Tal vez acertaron. También cabe la extrañeza al leer unos textos donde
confluyen tendencias de origen contrapuesto, pero es indudable que ese
compromiso no fue fugaz, llegó hasta el final de la guerra y el madrileño lo
pagó caro. Al final, los amigos de esa señora extrañada al verle por la calle
nunca le perdonaron que escribiera con la esperanza de una paz para restaurar
la legalidad republicana una vez vencidos «los invasores»:
Es
la hora de infligir a los infatuados fascistas la lección suprema no solo
aplicándoles un duro castigo con las armas en la mano, sino demostrándoles que
no existe razón ninguna de superioridad. Muy al contrario, el pueblo español es
fuerte, sereno, consciente, dueño de sus impulsos, organizador admirable de su
lucha para la conquista del supremo derecho de la humanidad, del DERECHO A LA
VIDA (El Sindicalista, 8-VIII-1936).
El
decadentista de tantas novelas breves sobre el pecado y la noche del «Madrid
secreto y golfo» todavía confiaba en la victoria gubernamental -«La hora de la
victoria definitiva se acerca» (El Sindicalista, 21-VIII-1936)- y la
consiguiente derrota de su propia familia. Así de desquiciados eran los tiempos
de una guerra fratricida desencadenada por «los fascistas más o menos
declarados» (El Sindicalista, 20-VIII-1936).

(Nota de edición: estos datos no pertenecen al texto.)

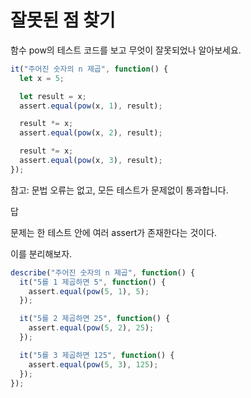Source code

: # 잘못된 점 찾기

함수 pow의 테스트 코드를 보고 무엇이 잘못되었나 알아보세요.

```javascript
it("주어진 숫자의 n 제곱", function() {
  let x = 5;

  let result = x;
  assert.equal(pow(x, 1), result);

  result *= x;
  assert.equal(pow(x, 2), result);

  result *= x;
  assert.equal(pow(x, 3), result);
});
```
참고: 문법 오류는 없고, 모든 테스트가 문제없이 통과합니다.

답

문제는 한 테스트 안에 여러 assert가 존재한다는 것이다.

이를 분리해보자.

```javascript
describe("주어진 숫자의 n 제곱", function() {
  it("5를 1 제곱하면 5", function() {
    assert.equal(pow(5, 1), 5);
  });

  it("5를 2 제곱하면 25", function() {
    assert.equal(pow(5, 2), 25);
  });

  it("5를 3 제곱하면 125", function() {
    assert.equal(pow(5, 3), 125);
  });
});
```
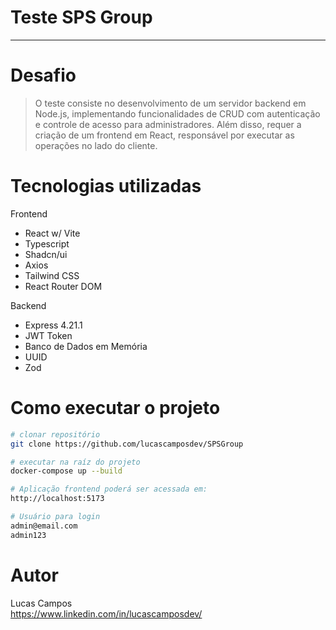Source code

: # Teste SPS Group
<hr>

# Desafio

> O teste consiste no desenvolvimento de um servidor backend em Node.js, implementando funcionalidades de CRUD com autenticação e controle de acesso para administradores. Além disso, requer a criação de um frontend em React, responsável por executar as operações no lado do cliente.

# Tecnologias utilizadas

Frontend
- React w/ Vite
- Typescript
- Shadcn/ui
- Axios
- Tailwind CSS
- React Router DOM

Backend
- Express 4.21.1
- JWT Token
- Banco de Dados em Memória
- UUID
- Zod

# Como executar o projeto

```bash
# clonar repositório
git clone https://github.com/lucascamposdev/SPSGroup

# executar na raíz do projeto
docker-compose up --build

# Aplicação frontend poderá ser acessada em:
http://localhost:5173

# Usuário para login
admin@email.com
admin123
```

# Autor

Lucas Campos <br/>
https://www.linkedin.com/in/lucascamposdev/







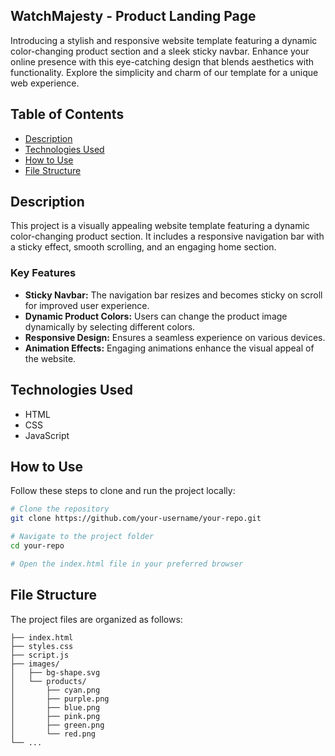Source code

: 
## WatchMajesty - Product Landing Page 


Introducing a stylish and responsive website template featuring a dynamic color-changing product section and a sleek sticky navbar. Enhance your online presence with this eye-catching design that blends aesthetics with functionality. Explore the simplicity and charm of our template for a unique web experience.

## Table of Contents

- [Description](#description)
- [Technologies Used](#technologies-used)
- [How to Use](#how-to-use)
- [File Structure](#file-structure)

## Description

This project is a visually appealing website template featuring a dynamic color-changing product section. It includes a responsive navigation bar with a sticky effect, smooth scrolling, and an engaging home section.

### Key Features

- **Sticky Navbar:** The navigation bar resizes and becomes sticky on scroll for improved user experience.
- **Dynamic Product Colors:** Users can change the product image dynamically by selecting different colors.
- **Responsive Design:** Ensures a seamless experience on various devices.
- **Animation Effects:** Engaging animations enhance the visual appeal of the website.



## Technologies Used

- HTML
- CSS
- JavaScript

## How to Use

Follow these steps to clone and run the project locally:

```bash
# Clone the repository
git clone https://github.com/your-username/your-repo.git

# Navigate to the project folder
cd your-repo

# Open the index.html file in your preferred browser
```

## File Structure

The project files are organized as follows:

```plaintext
├── index.html
├── styles.css
├── script.js
├── images/
│   ├── bg-shape.svg
│   └── products/
│       ├── cyan.png
│       ├── purple.png
│       ├── blue.png
│       ├── pink.png
│       ├── green.png
│       └── red.png
└── ...
```
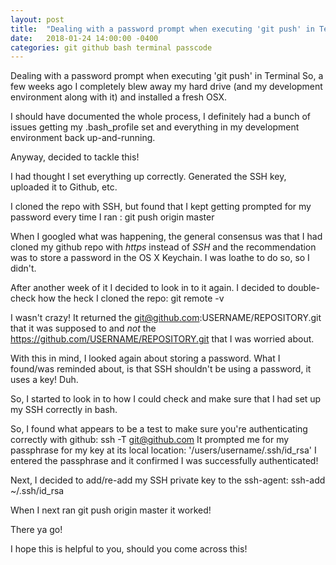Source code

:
 ```yaml
---
layout: post
title:  "Dealing with a password prompt when executing 'git push' in Terminal"
date:   2018-01-24 14:00:00 -0400
categories: git github bash terminal passcode
---
```


Dealing with a password prompt when executing 'git push' in Terminal
So, a few weeks ago I completely blew away my hard drive (and my development environment along with it) and installed a fresh OSX.

I should have documented the whole process, I definitely had a bunch of issues getting my .bash_profile set and everything in my development environment back up-and-running.

Anyway, decided to tackle this!

I had thought I set everything up correctly.  Generated the SSH key, uploaded it to Github, etc.

I cloned the repo with SSH, but found that I kept getting prompted for my password every time I ran :
git push origin master

When I googled what was happening, the general consensus was that I had cloned my github repo with *https* instead of *SSH* and the recommendation was to store a password in the OS X Keychain.  I was loathe to do so, so I didn't.

After another week of it I decided to look in to it again.  I decided to double-check how the heck I cloned the repo:
git remote -v

I wasn't crazy!  It returned the
git@github.com:USERNAME/REPOSITORY.git
that it was supposed to and _not_ the 
https://github.com/USERNAME/REPOSITORY.git
that I was worried about.

With this in mind, I looked again about storing a password.  What I found/was reminded about, is that SSH shouldn't be using a password, it uses a key!  Duh.

So, I started to look in to how I could check and make sure that I had set up my SSH correctly in bash.

So, I found what appears to be a test to make sure you're authenticating correctly with github:
ssh -T git@github.com
It prompted me for my passphrase for my key at its local location:
'/users/username/.ssh/id_rsa'
I entered the passphrase and it confirmed I was successfully authenticated!

Next, I decided to add/re-add my SSH private key to the ssh-agent:
ssh-add ~/.ssh/id_rsa

When I next ran
git push origin master
it worked!

There ya go!

I hope this is helpful to you, should you come across this!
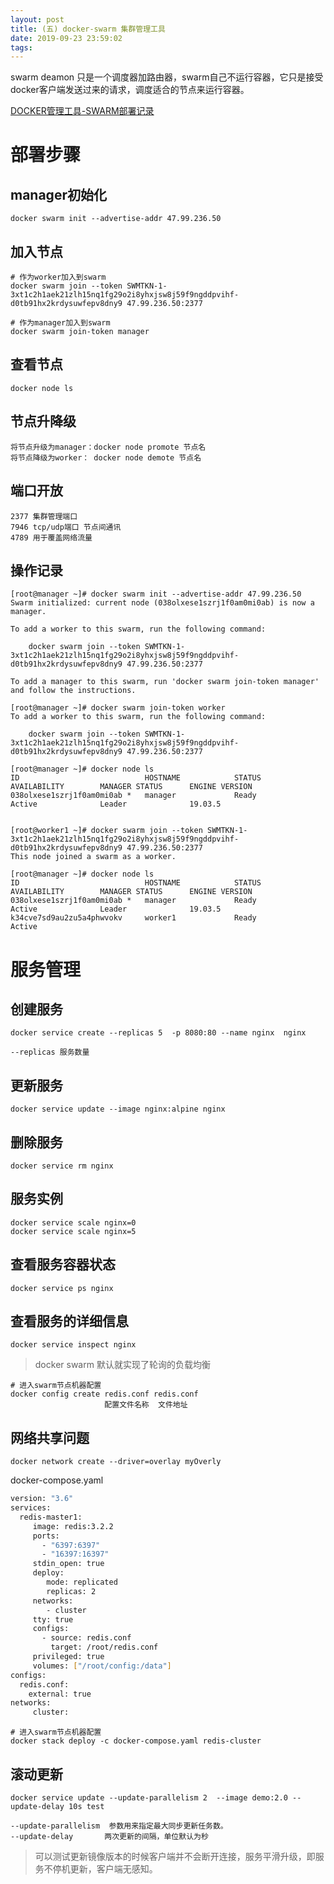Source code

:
 ```yaml
---
layout: post
title: (五) docker-swarm 集群管理工具
date: 2019-09-23 23:59:02
tags:
---
```


swarm deamon 只是一个调度器加路由器，swarm自己不运行容器，它只是接受docker客户端发送过来的请求，调度适合的节点来运行容器。

[DOCKER管理工具-SWARM部署记录](https://www.cnblogs.com/liuyansheng/p/8178341.html)


# 部署步骤
## manager初始化
```
docker swarm init --advertise-addr 47.99.236.50
```

## 加入节点
```
# 作为worker加入到swarm
docker swarm join --token SWMTKN-1-3xt1c2h1aek21zlh15nq1fg29o2i8yhxjsw8j59f9ngddpvihf-d0tb91hx2krdysuwfepv8dny9 47.99.236.50:2377

# 作为manager加入到swarm
docker swarm join-token manager
```

## 查看节点
```
docker node ls
```

## 节点升降级
```
将节点升级为manager：docker node promote 节点名
将节点降级为worker： docker node demote 节点名
```

## 端口开放
```
2377 集群管理端口
7946 tcp/udp端口 节点间通讯
4789 用于覆盖网络流量
```

## 操作记录
```
[root@manager ~]# docker swarm init --advertise-addr 47.99.236.50
Swarm initialized: current node (038olxese1szrj1f0am0mi0ab) is now a manager.

To add a worker to this swarm, run the following command:

    docker swarm join --token SWMTKN-1-3xt1c2h1aek21zlh15nq1fg29o2i8yhxjsw8j59f9ngddpvihf-d0tb91hx2krdysuwfepv8dny9 47.99.236.50:2377

To add a manager to this swarm, run 'docker swarm join-token manager' and follow the instructions.

[root@manager ~]# docker swarm join-token worker
To add a worker to this swarm, run the following command:

    docker swarm join --token SWMTKN-1-3xt1c2h1aek21zlh15nq1fg29o2i8yhxjsw8j59f9ngddpvihf-d0tb91hx2krdysuwfepv8dny9 47.99.236.50:2377

[root@manager ~]# docker node ls
ID                            HOSTNAME            STATUS              AVAILABILITY        MANAGER STATUS      ENGINE VERSION
038olxese1szrj1f0am0mi0ab *   manager             Ready               Active              Leader              19.03.5


[root@worker1 ~]# docker swarm join --token SWMTKN-1-3xt1c2h1aek21zlh15nq1fg29o2i8yhxjsw8j59f9ngddpvihf-d0tb91hx2krdysuwfepv8dny9 47.99.236.50:2377
This node joined a swarm as a worker.

[root@manager ~]# docker node ls
ID                            HOSTNAME            STATUS              AVAILABILITY        MANAGER STATUS      ENGINE VERSION
038olxese1szrj1f0am0mi0ab *   manager             Ready               Active              Leader              19.03.5
k34cve7sd9au2zu5a4phwvokv     worker1             Ready               Active
```


# 服务管理
## 创建服务
```
docker service create --replicas 5  -p 8080:80 --name nginx  nginx

--replicas 服务数量
```

## 更新服务
```
docker service update --image nginx:alpine nginx
```

## 删除服务
```
docker service rm nginx
```

## 服务实例
```
docker service scale nginx=0
docker service scale nginx=5
```

## 查看服务容器状态
```
docker service ps nginx
```

## 查看服务的详细信息
```
docker service inspect nginx
```

>docker swarm 默认就实现了轮询的负载均衡

```
# 进入swarm节点机器配置
docker config create redis.conf redis.conf
					 配置文件名称  文件地址
```


## 网络共享问题
```
docker network create --driver=overlay myOverly
```

docker-compose.yaml
```sh
version: "3.6"
services:
  redis-master1:
     image: redis:3.2.2
     ports:
       - "6397:6397"
       - "16397:16397"
     stdin_open: true
     deploy:
        mode: replicated
        replicas: 2
     networks:
        - cluster
     tty: true
     configs:
       - source: redis.conf
         target: /root/redis.conf
     privileged: true
     volumes: ["/root/config:/data"]
configs:
  redis.conf:
    external: true
networks:
     cluster:

```


```
# 进入swarm节点机器配置
docker stack deploy -c docker-compose.yaml redis-cluster
```

## 滚动更新
```
docker service update --update-parallelism 2  --image demo:2.0 --update-delay 10s test

--update-parallelism  参数用来指定最大同步更新任务数。
--update-delay       两次更新的间隔，单位默认为秒
```

>可以测试更新镜像版本的时候客户端并不会断开连接，服务平滑升级，即服务不停机更新，客户端无感知。

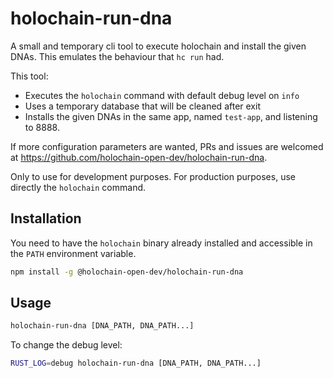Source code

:# holochain-run-dna

A small and temporary cli tool to execute holochain and install the given DNAs. This emulates the behaviour that `hc run` had.

This tool: 

- Executes the `holochain` command with default debug level on `info`
- Uses a temporary database that will be cleaned after exit
- Installs the given DNAs in the same app, named `test-app`, and listening to 8888.

If more configuration parameters are wanted, PRs and issues are welcomed at https://github.com/holochain-open-dev/holochain-run-dna.

Only to use for development purposes. For production purposes, use directly the `holochain` command.

## Installation

You need to have the `holochain` binary already installed and accessible in the `PATH` environment variable.

```bash
npm install -g @holochain-open-dev/holochain-run-dna
```

## Usage

```bash
holochain-run-dna [DNA_PATH, DNA_PATH...]
```

To change the debug level:

```bash
RUST_LOG=debug holochain-run-dna [DNA_PATH, DNA_PATH...]
```
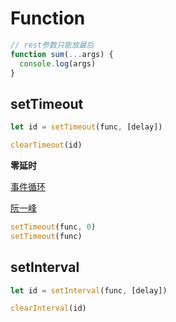 # Function

```js
// rest参数只能放最后
function sum(...args) {
  console.log(args)
}
```

## setTimeout

```js
let id = setTimeout(func, [delay])

clearTimeout(id)
```

**零延时**

[事件循环](https://zh.javascript.info/event-loop)

[阮一峰](http://www.ruanyifeng.com/blog/2014/10/event-loop.html)

```js
setTimeout(func, 0)
setTimeout(func)
```

## setInterval

```js
let id = setInterval(func, [delay])

clearInterval(id)
```
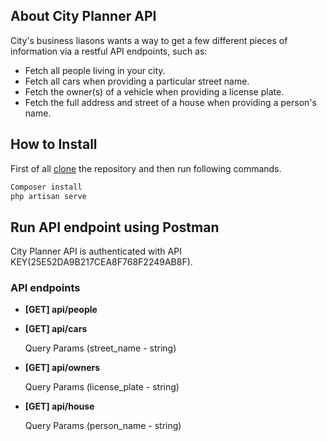 ## About City Planner API

City's business liasons wants a way to get a few different pieces of information via a restful API endpoints, such as:

- Fetch all people living in your city.
- Fetch all cars when providing a particular street name.
- Fetch the owner(s) of a vehicle when providing a license plate.
- Fetch the full address and street of a house when providing a person's name.

## How to Install

First of all [clone](https://github.com/khushal3048/WPY_Coding_Challenge) the repository and then run following commands.

```php
Composer install
php artisan serve
```
## Run API endpoint using Postman

City Planner API is authenticated with API KEY(25E52DA9B217CEA8F768F2249AB8F).

### API endpoints

- **[GET] api/people**

- **[GET] api/cars**

   Query Params (street_name - string)

- **[GET] api/owners**

   Query Params (license_plate - string)

- **[GET] api/house**

   Query Params (person_name - string)
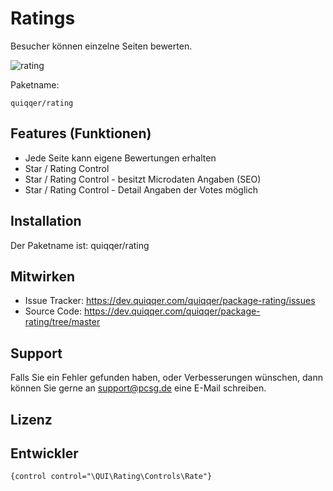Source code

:
Ratings
========

Besucher können einzelne Seiten bewerten.

![rating](https://dev.quiqqer.com/quiqqer/package-rating/uploads/d8ac63b82228032c90dbd684635fe3ab/rating.png)

Paketname:

    quiqqer/rating


Features (Funktionen)
--------

- Jede Seite kann eigene Bewertungen erhalten
- Star / Rating Control
- Star / Rating Control - besitzt Microdaten Angaben (SEO)
- Star / Rating Control - Detail Angaben der Votes möglich

Installation
------------

Der Paketname ist: quiqqer/rating


Mitwirken
----------

- Issue Tracker: https://dev.quiqqer.com/quiqqer/package-rating/issues
- Source Code: https://dev.quiqqer.com/quiqqer/package-rating/tree/master


Support
-------

Falls Sie ein Fehler gefunden haben, oder Verbesserungen wünschen,
dann können Sie gerne an support@pcsg.de eine E-Mail schreiben.


Lizenz
-------


Entwickler
--------

```
{control control="\QUI\Rating\Controls\Rate"}
```
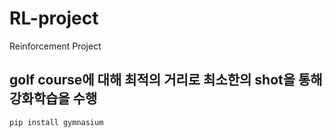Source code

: # RL-project
Reinforcement Project

## golf course에 대해 최적의 거리로 최소한의 shot을 통해 강화학습을 수행

``` python
pip install gymnasium
```

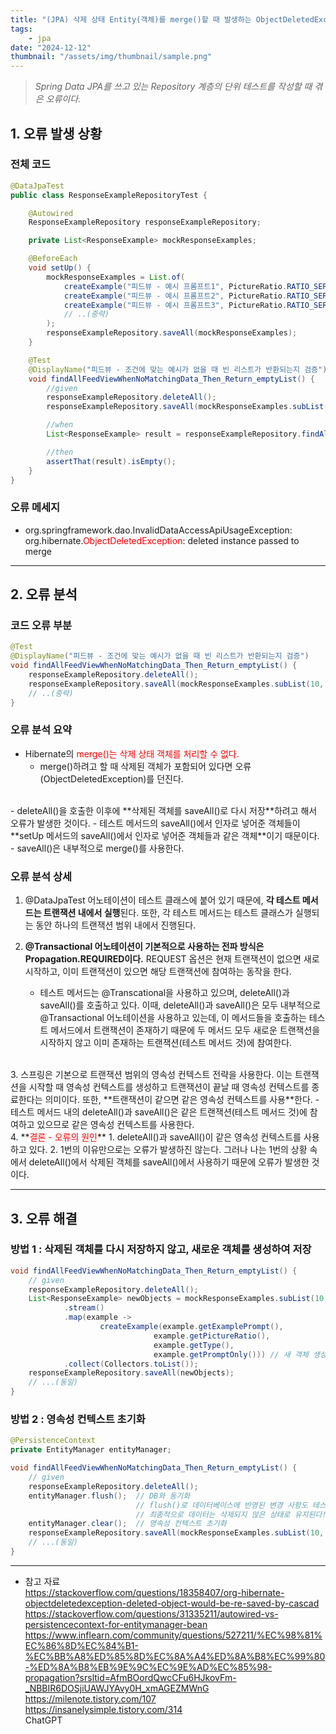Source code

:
 ```yaml
---
title: "(JPA) 삭제 상태 Entity(객체)를 merge()할 때 발생하는 ObjectDeletedException"
tags:
    - jpa
date: "2024-12-12"
thumbnail: "/assets/img/thumbnail/sample.png"
---
```

> *Spring Data JPA를 쓰고 있는 Repository 계층의 단위 테스트를 작성할 때 겪은 오류이다.*

## 1. 오류 발생 상황
### 전체 코드
```java
@DataJpaTest
public class ResponseExampleRepositoryTest {

    @Autowired
    ResponseExampleRepository responseExampleRepository;

    private List<ResponseExample> mockResponseExamples;

    @BeforeEach
    void setUp() {
        mockResponseExamples = List.of(  
            createExample("피드뷰 - 예시 프롬프트1", PictureRatio.RATIO_SERO, null, FALSE), 
            createExample("피드뷰 - 예시 프롬프트2", PictureRatio.RATIO_SERO, null, FALSE),
            createExample("피드뷰 - 예시 프롬프트3", PictureRatio.RATIO_SERO, null, FALSE),
            // ..(중략)
        );
        responseExampleRepository.saveAll(mockResponseExamples);
    }

    @Test
    @DisplayName("피드뷰 - 조건에 맞는 예시가 없을 때 빈 리스트가 반환되는지 검증")
    void findAllFeedViewWhenNoMatchingData_Then_Return_emptyList() {
        //given
        responseExampleRepository.deleteAll();
        responseExampleRepository.saveAll(mockResponseExamples.subList(10, mockResponseExamples.size()));

        //when
        List<ResponseExample> result = responseExampleRepository.findAllByPromptOnlyIsFalse();

        //then
        assertThat(result).isEmpty();
    }
}
```

### 오류 메세지
- org.springframework.dao.InvalidDataAccessApiUsageException: org.hibernate.<span style="color:red">ObjectDeletedException</span>: deleted instance passed to merge

---
## 2. 오류 분석
### 코드 오류 부분
```java
@Test
@DisplayName("피드뷰 - 조건에 맞는 예시가 없을 때 빈 리스트가 반환되는지 검증")
void findAllFeedViewWhenNoMatchingData_Then_Return_emptyList() {
    responseExampleRepository.deleteAll();
    responseExampleRepository.saveAll(mockResponseExamples.subList(10, mockResponseExamples.size()));
    // ..(중략)
}
```

### 오류 분석 요약
- Hibernate의 <span style="color:red">merge()는 삭제 상태 객체를 처리할 수 없다.</span> 
    - merge()하려고 할 때 삭제된 객체가 포함되어 있다면 오류(ObjectDeletedException)를 던진다. 
<br>
- deleteAll()을 호출한 이후에 **삭제된 객체를 saveAll()로 다시 저장**하려고 해서 오류가 발생한 것이다. 
    - 테스트 메서드의 saveAll()에서 인자로 넣어준 객체들이 **setUp 메서드의 saveAll()에서 인자로 넣어준 객체들과 같은 객체**이기 때문이다.
    - saveAll()은 내부적으로 merge()를 사용한다.

### 오류 분석 상세
1. @DataJpaTest 어노테이션이 테스트 클래스에 붙어 있기 때문에, **각 테스트 메서드는 트랜잭션 내에서 실행**된다. 또한, 각 테스트 메서드는 테스트 클래스가 실행되는 동안 하나의 트랜잭션 범위 내에서 진행된다.

2. **@Transactional 어노테이션이 기본적으로 사용하는 전파 방식은 Propagation.REQUIRED이다.** REQUEST 옵션은 현재 트랜잭션이 없으면 새로 시작하고, 이미 트랜잭션이 있으면 해당 트랜잭션에 참여하는 동작을 한다. 
    - 테스트 메서드는 @Transcational을 사용하고 있으며, deleteAll()과 saveAll()를 호출하고 있다. 이때, deleteAll()과 saveAll()은 모두 내부적으로 @Transactional 어노테이션을 사용하고 있는데, 이 메서드들을 호출하는 테스트 메서드에서 트랜잭션이 존재하기 때문에 두 메서드 모두 새로운 트랜잭션을 시작하지 않고 이미 존재하는 트랜잭션(테스트 메서드 것)에 참여한다.
<br>
3. 스프링은 기본으로 트랜잭션 범위의 영속성 컨텍스트 전략을 사용한다. 이는 트랜잭션을 시작할 때 영속성 컨텍스트를 생성하고 트랜잭션이 끝날 때 영속성 컨텍스트를 종료한다는 의미이다. 또한, **트랜잭션이 같으면 같은 영속성 컨텍스트를 사용**한다.
    - 테스트 메서드 내의 deleteAll()과 saveAll()은 같은 트랜잭션(테스트 메서드 것)에 참여하고 있으므로 같은 영속성 컨텍스트를 사용한다. 
<br>
4. **<span style="color:red">결론 - 오류의 원인</span>**
    1. deleteAll()과 saveAll()이 같은 영속성 컨텍스트를 사용하고 있다.
    2. 1번의 이유만으로는 오류가 발생하진 않는다. 그러나 나는 1번의 상황 속에서 deleteAll()에서 삭제된 객체를 saveAll()에서 사용하기 때문에 오류가 발생한 것이다.

---
## 3. 오류 해결
### 방법 1 : 삭제된 객체를 다시 저장하지 않고, 새로운 객체를 생성하여 저장
```java
void findAllFeedViewWhenNoMatchingData_Then_Return_emptyList() {
    // given
    responseExampleRepository.deleteAll();
    List<ResponseExample> newObjects = mockResponseExamples.subList(10, mockResponseExamples.size())
            .stream()
            .map(example ->
                    createExample(example.getExamplePrompt(),
                                example.getPictureRatio(),
                                example.getType(),
                                example.getPromptOnly())) // 새 객체 생성
            .collect(Collectors.toList());
    responseExampleRepository.saveAll(newObjects);
    // ...(동일)
}
```

### 방법 2 : 영속성 컨텍스트 초기화
```java
@PersistenceContext
private EntityManager entityManager;

void findAllFeedViewWhenNoMatchingData_Then_Return_emptyList() {
    // given
    responseExampleRepository.deleteAll();
    entityManager.flush();  // DB와 동기화
                            // flush()로 데이터베이스에 반영된 변경 사항도 테스트가 끝난 후 롤백되므로 
                            // 최종적으로 데이터는 삭제되지 않은 상태로 유지된다!
    entityManager.clear();  // 영속성 컨텍스트 초기화
    responseExampleRepository.saveAll(mockResponseExamples.subList(10, mockResponseExamples.size()));
    // ...(동일)
}
```

---
- 참고 자료  
https://stackoverflow.com/questions/18358407/org-hibernate-objectdeletedexception-deleted-object-would-be-re-saved-by-cascad  
https://stackoverflow.com/questions/31335211/autowired-vs-persistencecontext-for-entitymanager-bean  
https://www.inflearn.com/community/questions/527211/%EC%98%81%EC%86%8D%EC%84%B1-%EC%BB%A8%ED%85%8D%EC%8A%A4%ED%8A%B8%EC%99%80-%ED%8A%B8%EB%9E%9C%EC%9E%AD%EC%85%98-propagation?srsltid=AfmBOordQwcCFu6HJkovFm-_NBBIR6DOSjiUAWJYAvy0H_xmAGEZMWnG  
https://milenote.tistory.com/107  
https://insanelysimple.tistory.com/314  
ChatGPT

No obstante, el Antonio de
Hoyos y Vinent que decidió permanecer lejos de sus familiares en la capital
sitiada -«Pase lo que pase continuaré en Madrid a la disposición del Gobierno
para todo lo que me considere útil» (La Voz, 15-II-1937)-, hizo gala del
humor, pero se llevaría un susto de muerte cuando supo de la citada lista de
«los hombres ilustres». En la misma y por el capricho de un bulo figuraba su
nombre entre «los muertos». La salud ya era bastante precaria a la espera de un
empeoramiento que resultaría dramático, pero al marqués de Vinent todavía le
quedaban fuerzas para reclamar la paz sin caer en la equidistancia.